Quello della fuga è un tema molto frequentato dalla narrativa: il cinema e la letteratura vi attingono abbondantemente. Spesso, rappresenta l’artificio che innesca gli sviluppi tipici del genere avventuroso, prolifico di rocambolesche peripezie e di un susseguirsi spasmodico di azioni al cardiopalma…
Nell’eccitante finzione, si fugge per evitare un Male che minaccia; o per guadagnare un Bene risolutivo. Quasi sempre, in palio c’è la Vita, intesa come l’unica sopravvivenza possibile opposta all’incombente fatalità.
Nel caso del manoscritto di Battisti, definito una autofiction, la puntigliosa descrizione del tentativo di sfuggire alla tenaglia burocratica dell’arresto e dell’estradizione appare piuttosto come un inghiottitoio psicologico che trascina piano e indolente verso una partitura sempre più lenta i gesti, le riflessioni, le conversazioni. Ogni cosa pare aver dimenticato il movimento come sua essenza naturale e per venire alla luce deve prima di tutto scollarsi dalla mistura che impedisce il sorgere di qualsiasi iniziativa.
La fuga si trasforma quindi in qualcos’altro: dalle ‘regole del gioco, si passa al gioco delle regole’, e l’avvincente avventura di genere non decolla ma piuttosto atterra e sbiadisce nel grigiore del rimpiattino burocratico, dove la posta in gioco non è più nulla, dove il senso delle procedure rimanda a altre procedure e dove ciò di cui si tratta è solo uno spettro diafano.
Per effetto di questo anomalo viluppo, la Speranza non riesce mai a fare capolino né nella mente né nei gesti del protagonista, che risulta trascinato in modo passivo sia sul piano psicologico sia su quello fisico. I pensieri e le parole sembrano sempre fuori fuoco, perché il significato è sempre spostato altrove e nessuno pare mai riuscire a fare centro; come, parallelamente, il corpo sembra costantemente trasportato e sballottato simile a un sacco da un luogo all’altro, privo di una collocazione propria. Non è la Bolivia, non è il Brasile, né tantomeno l’Italia il posto dove un mucchio di ossa e sfinimento possa trovare finalmente ricetto.
Per tali motivi, la Libertà, che è il corollario logico prima che etico della fuga, resta un’istanza inesprimibile sullo sfondo persino di uno sforzo di autofinzione o di condizionamento letterario. La Libertà non si può dire, perché è un altrove ignoto, a tutti sconosciuto.
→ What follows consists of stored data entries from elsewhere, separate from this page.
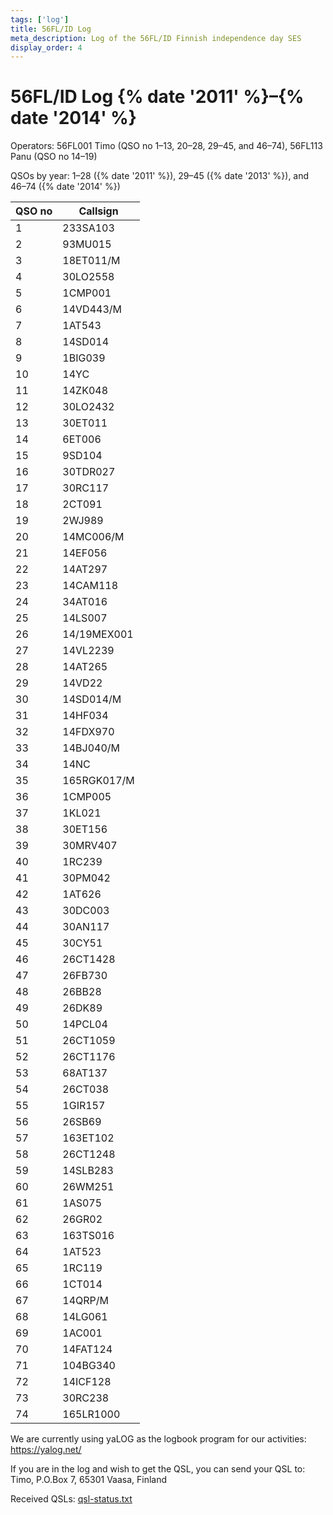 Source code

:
 ```yaml
---
tags: ['log']
title: 56FL/ID Log
meta_description: Log of the 56FL/ID Finnish independence day SES
display_order: 4
---
```


# 56FL/ID Log {% date '2011' %}&ndash;{% date '2014' %}

Operators: 56FL001 Timo (QSO no 1&ndash;13, 20&ndash;28, 29&ndash;45, and 46&ndash;74), 56FL113 Panu (QSO no 14&ndash;19)

QSOs by year: 1&ndash;28 ({% date '2011' %}), 29&ndash;45 ({% date '2013' %}), and 46&ndash;74 ({% date '2014' %})

<table class="log">
<thead>
<tr><th>QSO no</th><th>Callsign</th></tr>
</thead>
<tbody>
<tr><td>1</td><td>233SA103</td></tr>
<tr><td>2</td><td>93MU015</td></tr>
<tr><td>3</td><td>18ET011/M</td></tr>
<tr><td>4</td><td>30LO2558</td></tr>
<tr><td>5</td><td>1CMP001</td></tr>
<tr><td>6</td><td>14VD443/M</td></tr>
<tr><td>7</td><td>1AT543</td></tr>
<tr><td>8</td><td>14SD014</td></tr>
<tr><td>9</td><td>1BIG039</td></tr>
<tr><td>10</td><td>14YC</td></tr>
<tr><td>11</td><td>14ZK048</td></tr>
<tr><td>12</td><td>30LO2432</td></tr>
<tr><td>13</td><td>30ET011</td></tr>
<tr><td>14</td><td>6ET006</td></tr>
<tr><td>15</td><td>9SD104</td></tr>
<tr><td>16</td><td>30TDR027</td></tr>
<tr><td>17</td><td>30RC117</td></tr>
<tr><td>18</td><td>2CT091</td></tr>
<tr><td>19</td><td>2WJ989</td></tr>
<tr><td>20</td><td>14MC006/M</td></tr>
<tr><td>21</td><td>14EF056</td></tr>
<tr><td>22</td><td>14AT297</td></tr>
<tr><td>23</td><td>14CAM118</td></tr>
<tr><td>24</td><td>34AT016</td></tr>
<tr><td>25</td><td>14LS007</td></tr>
<tr><td>26</td><td>14/19MEX001</td></tr>
<tr><td>27</td><td>14VL2239</td></tr>
<tr><td>28</td><td>14AT265</td></tr>
<tr><td>29</td><td>14VD22</td></tr>
<tr><td>30</td><td>14SD014/M</td></tr>
<tr><td>31</td><td>14HF034</td></tr>
<tr><td>32</td><td>14FDX970</td></tr>
<tr><td>33</td><td>14BJ040/M</td></tr>
<tr><td>34</td><td>14NC</td></tr>
<tr><td>35</td><td>165RGK017/M</td></tr>
<tr><td>36</td><td>1CMP005</td></tr>
<tr><td>37</td><td>1KL021</td></tr>
<tr><td>38</td><td>30ET156</td></tr>
<tr><td>39</td><td>30MRV407</td></tr>
<tr><td>40</td><td>1RC239</td></tr>
<tr><td>41</td><td>30PM042</td></tr>
<tr><td>42</td><td>1AT626</td></tr>
<tr><td>43</td><td>30DC003</td></tr>
<tr><td>44</td><td>30AN117</td></tr>
<tr><td>45</td><td>30CY51</td></tr>
<tr><td>46</td><td>26CT1428</td></tr>
<tr><td>47</td><td>26FB730</td></tr>
<tr><td>48</td><td>26BB28</td></tr>
<tr><td>49</td><td>26DK89</td></tr>
<tr><td>50</td><td>14PCL04</td></tr>
<tr><td>51</td><td>26CT1059</td></tr>
<tr><td>52</td><td>26CT1176</td></tr>
<tr><td>53</td><td>68AT137</td></tr>
<tr><td>54</td><td>26CT038</td></tr>
<tr><td>55</td><td>1GIR157</td></tr>
<tr><td>56</td><td>26SB69</td></tr>
<tr><td>57</td><td>163ET102</td></tr>
<tr><td>58</td><td>26CT1248</td></tr>
<tr><td>59</td><td>14SLB283</td></tr>
<tr><td>60</td><td>26WM251</td></tr>
<tr><td>61</td><td>1AS075</td></tr>
<tr><td>62</td><td>26GR02</td></tr>
<tr><td>63</td><td>163TS016</td></tr>
<tr><td>64</td><td>1AT523</td></tr>
<tr><td>65</td><td>1RC119</td></tr>
<tr><td>66</td><td>1CT014</td></tr>
<tr><td>67</td><td>14QRP/M</td></tr>
<tr><td>68</td><td>14LG061</td></tr>
<tr><td>69</td><td>1AC001</td></tr>
<tr><td>70</td><td>14FAT124</td></tr>
<tr><td>71</td><td>104BG340</td></tr>
<tr><td>72</td><td>14ICF128</td></tr>
<tr><td>73</td><td>30RC238</td></tr>
<tr><td>74</td><td>165LR1000</td></tr>
</tbody>
</table>

We are currently using yaLOG as the logbook program for our activities: <a href="https://yalog.net/">https://yalog.net/</a>

If you are in the log and wish to get the QSL, you can send your QSL to: Timo, P.O.Box 7, 65301 Vaasa, Finland

Received QSLs: <a href="/files/qsl-status.txt">qsl-status.txt</a>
“L’uomo non è alcun potere all’interno di un potere” (Spinoza): queste parole sembrano risuonare costantemente nel corso della stesura del manoscritto, quasi a segnare il Limite di ogni discorso che voglia dire qualcosa sulle vicissitudini di chi è preso nella macchina della Giustizia. Esistono atti esecrabili, esiste la Colpa, esiste la Giustizia sotto forma di Istituzioni umane; ma tutto questo corrisponde alle avventure di cui sarebbe capace qualsiasi eroe epico o il bellimbusto di turno sfornato dall’industria cinematografica. Esiste, però, anche una terra di sogno, una ‘Terra di Grazia’, nella quale noi chiediamo perdono al nostro carceriere per non essere stati capaci di ‘lasciare ai suoi figli una Terra migliore’.